プレゼントはだれに?
シスター 岩田 真里亜(いわた まりあ)
我が家には、一度もサンタクロースが来たことはありません。
だからといってそれで悲しい思いをしたという覚えもありません。それは両親からはっきりと「うちにはサンタクロースは来ない」と言われていたからだと思います。
母からはむしろ「クリスマスはイエス様の誕生日なのだから、あなたたちがプレゼントをもらうのはおかしい。イエス様にプレゼントをあげなければ」と教会のクリスマス会でもらったお菓子ですらも回収され、段ボールに詰めてどこかの誰かに贈られていました。
この話をするとかわいそうだと言われることが多いのですが、私はクリスマスが大好きでした。何か物をもらうことで感じる幸せよりも、イエス様の誕生日を祝えること自体の幸せを感じていたし、誰もかれも喜びにあふれてお互いに挨拶しているのがとにかく嬉しかったからです。

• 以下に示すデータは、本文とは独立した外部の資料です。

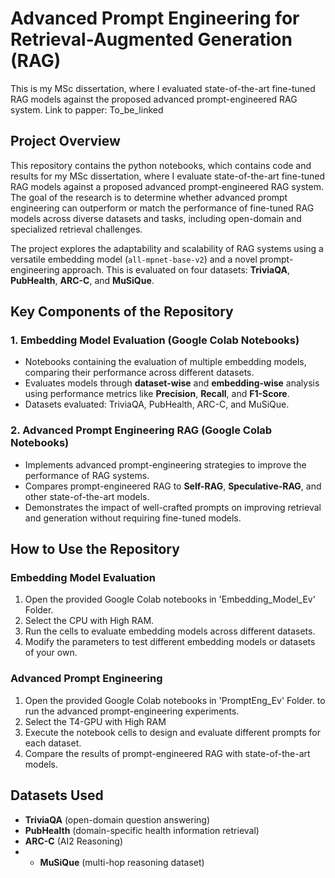 # Advanced Prompt Engineering for Retrieval-Augmented Generation (RAG)
This is my MSc dissertation, where I evaluated state-of-the-art fine-tuned RAG models against the proposed advanced prompt-engineered RAG system.
Link to papper: To_be_linked

## Project Overview
This repository contains the python notebooks, which contains code and results for my MSc dissertation, where I evaluate state-of-the-art fine-tuned RAG models against a proposed advanced prompt-engineered RAG system. The goal of the research is to determine whether advanced prompt engineering can outperform or match the performance of fine-tuned RAG models across diverse datasets and tasks, including open-domain and specialized retrieval challenges.

The project explores the adaptability and scalability of RAG systems using a versatile embedding model (`all-mpnet-base-v2`) and a novel prompt-engineering approach. This is evaluated on four datasets: **TriviaQA**, **PubHealth**, **ARC-C**, and **MuSiQue**.

## Key Components of the Repository

### 1. Embedding Model Evaluation (Google Colab Notebooks)
- Notebooks containing the evaluation of multiple embedding models, comparing their performance across different datasets.
- Evaluates models through **dataset-wise** and **embedding-wise** analysis using performance metrics like **Precision**, **Recall**, and **F1-Score**.
- Datasets evaluated: TriviaQA, PubHealth, ARC-C, and MuSiQue.

### 2. Advanced Prompt Engineering RAG (Google Colab Notebooks)
- Implements advanced prompt-engineering strategies to improve the performance of RAG systems.
- Compares prompt-engineered RAG to **Self-RAG**, **Speculative-RAG**, and other state-of-the-art models.
- Demonstrates the impact of well-crafted prompts on improving retrieval and generation without requiring fine-tuned models.

## How to Use the Repository

### Embedding Model Evaluation
1. Open the provided Google Colab notebooks in 'Embedding_Model_Ev' Folder.
2. Select the CPU with High RAM.
3. Run the cells to evaluate embedding models across different datasets.
4. Modify the parameters to test different embedding models or datasets of your own.

### Advanced Prompt Engineering
1. Open the provided Google Colab notebooks in 'PromptEng_Ev' Folder. to run the advanced prompt-engineering experiments.
2. Select the T4-GPU with High RAM
3. Execute the notebook cells to design and evaluate different prompts for each dataset.
4. Compare the results of prompt-engineered RAG with state-of-the-art models.

## Datasets Used
- **TriviaQA** (open-domain question answering)
- **PubHealth** (domain-specific health information retrieval)
- **ARC-C** (AI2 Reasoning)
- - **MuSiQue** (multi-hop reasoning dataset)
 
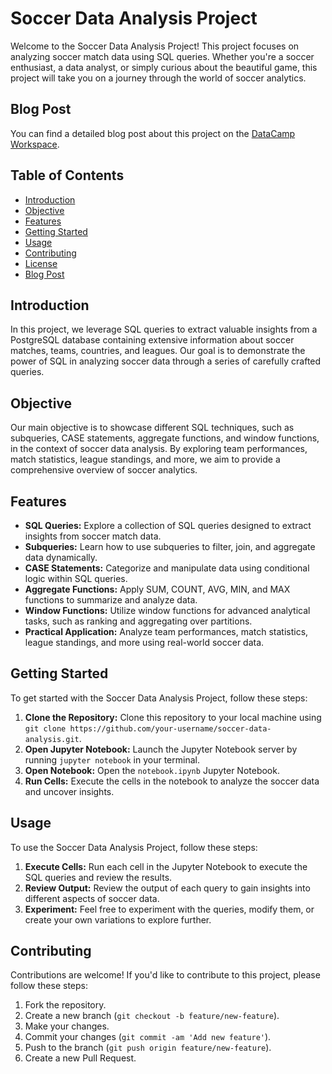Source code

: # Soccer Data Analysis Project

Welcome to the Soccer Data Analysis Project! This project focuses on analyzing soccer match data using SQL queries. Whether you're a soccer enthusiast, a data analyst, or simply curious about the beautiful game, this project will take you on a journey through the world of soccer analytics.


## Blog Post
You can find a detailed blog post about this project on the [DataCamp Workspace](https://app.datacamp.com/workspace/w/1e5c4d39-ea81-4d1c-97b8-77277be128c0/edit).

## Table of Contents
- [Introduction](#introduction)
- [Objective](#objective)
- [Features](#features)
- [Getting Started](#getting-started)
- [Usage](#usage)
- [Contributing](#contributing)
- [License](#license)
- [Blog Post](#blog-post)

## Introduction
In this project, we leverage SQL queries to extract valuable insights from a PostgreSQL database containing extensive information about soccer matches, teams, countries, and leagues. Our goal is to demonstrate the power of SQL in analyzing soccer data through a series of carefully crafted queries.

## Objective
Our main objective is to showcase different SQL techniques, such as subqueries, CASE statements, aggregate functions, and window functions, in the context of soccer data analysis. By exploring team performances, match statistics, league standings, and more, we aim to provide a comprehensive overview of soccer analytics.

## Features
- **SQL Queries:** Explore a collection of SQL queries designed to extract insights from soccer match data.
- **Subqueries:** Learn how to use subqueries to filter, join, and aggregate data dynamically.
- **CASE Statements:** Categorize and manipulate data using conditional logic within SQL queries.
- **Aggregate Functions:** Apply SUM, COUNT, AVG, MIN, and MAX functions to summarize and analyze data.
- **Window Functions:** Utilize window functions for advanced analytical tasks, such as ranking and aggregating over partitions.
- **Practical Application:** Analyze team performances, match statistics, league standings, and more using real-world soccer data.

## Getting Started
To get started with the Soccer Data Analysis Project, follow these steps:
1. **Clone the Repository:** Clone this repository to your local machine using `git clone https://github.com/your-username/soccer-data-analysis.git`.
2. **Open Jupyter Notebook:** Launch the Jupyter Notebook server by running `jupyter notebook` in your terminal.
3. **Open Notebook:** Open the `notebook.ipynb` Jupyter Notebook.
4. **Run Cells:** Execute the cells in the notebook to analyze the soccer data and uncover insights.

## Usage
To use the Soccer Data Analysis Project, follow these steps:
1. **Execute Cells:** Run each cell in the Jupyter Notebook to execute the SQL queries and review the results.
2. **Review Output:** Review the output of each query to gain insights into different aspects of soccer data.
3. **Experiment:** Feel free to experiment with the queries, modify them, or create your own variations to explore further.


## Contributing
Contributions are welcome! If you'd like to contribute to this project, please follow these steps:
1. Fork the repository.
2. Create a new branch (`git checkout -b feature/new-feature`).
3. Make your changes.
4. Commit your changes (`git commit -am 'Add new feature'`).
5. Push to the branch (`git push origin feature/new-feature`).
6. Create a new Pull Request.

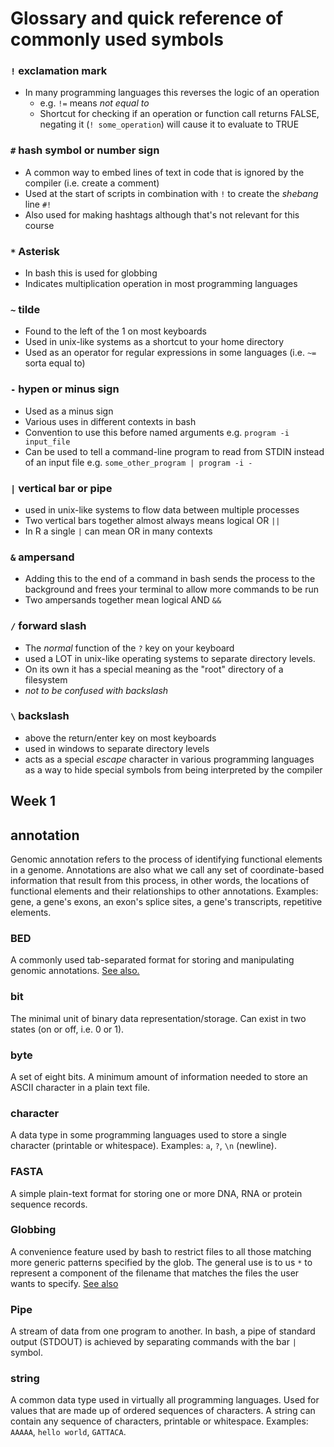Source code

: # Glossary and quick reference of commonly used symbols 

### `!` exclamation mark

- In many programming languages this reverses the logic of an operation 
  - e.g. `!=` means *not equal to*
  - Shortcut for checking if an operation or function call returns FALSE, negating it (`! some_operation`) will cause it to evaluate to TRUE 
  
### `#` hash symbol or number sign

- A common way to embed lines of text in code that is ignored by the compiler (i.e. create a comment)
- Used at the start of scripts in combination with `!` to create the *shebang* line `#!`
- Also used for making hashtags although that's not relevant for this course

### `*` Asterisk

- In bash this is used for globbing
- Indicates multiplication operation in most programming languages

### `~` tilde

- Found to the left of the 1 on most keyboards
- Used in unix-like systems as a shortcut to your home directory 
- Used as an operator for regular expressions in some languages (i.e. `~=` sorta equal to)

### `-` hypen or minus sign

- Used as a minus sign
- Various uses in different contexts in bash
 - Convention to use this before named arguments e.g. `program -i input_file`
 - Can be used to tell a command-line program to read from STDIN instead of an input file e.g. `some_other_program | program -i - `
 

### `|` vertical bar or pipe 

- used in unix-like systems to flow data between multiple processes
- Two vertical bars together almost always means logical OR `||`
- In R a single `|` can mean OR in many contexts

### `&` ampersand

- Adding this to the end of a command in bash sends the process to the background and frees your terminal to allow more commands to be run
- Two ampersands together mean logical AND `&&`

### `/` forward slash

- The *normal* function of the `?` key on your keyboard
- used a LOT in unix-like operating systems to separate directory levels.
- On its own it has a special meaning as the "root" directory of a filesystem 
- *not to be confused with backslash*

### `\` backslash

- above the return/enter key on most keyboards
- used in windows to separate directory levels
- acts as a special *escape* character in various programming languages as a way to hide special symbols from being interpreted by the compiler

## Week 1

## annotation

Genomic annotation refers to the process of identifying functional elements in a genome. Annotations are also what we call any set of coordinate-based information that result from this process, in other words, the locations of functional elements and their relationships to other annotations. Examples: gene, a gene's exons, an exon's splice sites, a gene's transcripts, repetitive elements.

### BED

A commonly used tab-separated format for storing and manipulating genomic annotations. [See also.](https://genome.ucsc.edu/FAQ/FAQformat.html)

### bit

The minimal unit of binary data representation/storage. Can exist in two states (on or off, i.e. 0 or 1).

### byte

A set of eight bits. A minimum amount of information needed to store an ASCII character in a plain text file. 

### character

A data type in some programming languages used to store a single character (printable or whitespace). Examples: `a`, `?`, `\n` (newline).

### FASTA

A simple plain-text format for storing one or more DNA, RNA or protein sequence records. 

### Globbing

A convenience feature used by bash to restrict files to all those matching more generic patterns specified by the glob. The general use is to us `*` to represent a component of the filename that matches the files the user wants to specify. [See also](https://mywiki.wooledge.org/glob)

### Pipe

A stream of data from one program to another. In bash, a pipe of standard output (STDOUT) is achieved by separating commands with the bar `|` symbol. 

### string

A common data type used in virtually all programming languages. Used for values that are made up of ordered sequences of characters. A string can contain any sequence of characters, printable or whitespace. Examples: `AAAAA`, `hello world`, `GATTACA`.

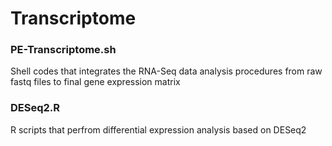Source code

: # Transcriptome

### PE-Transcriptome.sh
Shell codes that integrates the RNA-Seq data analysis procedures from raw fastq files to final gene expression matrix


### DESeq2.R
R scripts that perfrom differential expression analysis based on DESeq2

私は両親のこの方針のお陰で、私が今持っている大切なものを、自分よりも必要としている人と分かち合うことの喜びを知ることができたのだと思います。
これはクリスマスの本質なのではないでしょうか? クリスマスはイエス様の誕生日。神様が私たちになによりも尊いプレゼントをくださった日。神様が、ご自分の大切な独り子イエス様を私たちにくださった日です。
私たちはこの喜びをどのように分かち合っているでしょうか? 私たちは、なかなか自分が持っているものを手放すことができません。よく自分を振り返ってみると、自分のものは自分のもの、みんなのものも自分のものになっていることが多いのです。
キリストは平和の君。平和とは握りしめた拳を開いて、自分が持っているものを分かち合うことから始まるのではないでしょうか?